# 20 Gallon Planted Tank



## Mettle (Dec 29, 2003)

I have officially begun to plant my 20 gallon.

The equipment is as follows: 20 gallon tank (24x12x16), 55w cf lighting, gravel w/ laterite for substrate. I haven't put a filter on this tank yet, but will be adding a powerhead temporarily for water circulation. Eventually my filter will be an Eheim 2217 that I'm getting off of someone I know for a great price. Overkill on the filtration? I guess so. But it'll also be my first experience using an Eheim.

My list of plants thus far are:

Alternanthera reineckii ''roseafolia'' ('Pink') // Red Temple
Anubias barteri v. 'nana' // Anubias Nana
Hygrophila difformis // Wisteria
Lysimachia nummularia v. 'Aurea' // Golden Pond Penny
Microsorum pteropus // Java Fern
Microsorum pteropus 'Windeløv' // Lace Java Fern
Microsorum pteropus ''Narrow'' // Narrow Leaf Java Fern
Nymphaea lotus // Tiger Lotus
Nymphoides aquatica // Banana Plant
Sagittaria subulata // Dwarf Sag
I also have a wack load of _Riccia fluitans_ floating in a bucket right now. I need to go out and get a hair net in order to make a carpet out of it.

In terms of other plants I am planning to add... Probably a whack load more dwarf sag, some giant hygro (I love the stuff) and not sure what else. I'm going to keep my eyes open.

I have three nice pieces of driftwood in there. I've attached some anubias to one and the lace java fern to another. The third is acting as a 'barrier' of sorts, where I've created a tier towards the back of the tank.

Lots of java fern, too, I know. Didn't plan on it. I had the regular stuff. Bought the narrow at work not even knowing what it was at first (I wasn't paying attention). And I got the lace today when I picked up some plants off of someone.

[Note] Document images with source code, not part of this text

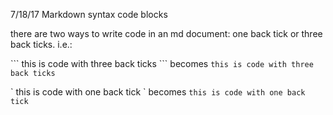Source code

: 7/18/17 Markdown syntax code blocks

there are two ways to write code in an md document: one back tick or three back ticks. 
i.e.: 


\`\`\` this is code with 
three back ticks \`\`\`
becomes
``` this is code with three back ticks ```

\` this is code with 
one back tick \`
becomes
`this is code with one back tick `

I also have a TON of _Najas guadalupensis_ that I got but I doubt I'll be using it in my planted tank. Makes things look too disorderly.

Will hopefully have pics up soon.


----------



## bmpower007 (Feb 11, 2005)

Lets see how it turns out mettle good luck.


----------



## Guru (Apr 20, 2004)

Nice should grow in very fast with that light. Stay on top of the ferts or your gona get algee problems that spread fast with such a strong light that your using.


----------



## Mettle (Dec 29, 2003)

Added new plants today:

Hygrophelia corymbosa 'Siamensis 53B'
Lilaeopsis novae-zealandiae
Lilaeopsis macloviana
Ceratopteris thalictroides
Pics still forthcoming...


----------



## DiPpY eGgS (Mar 6, 2005)

start snappin' dem pics!!


----------



## MONGO  (Feb 7, 2006)

lol


----------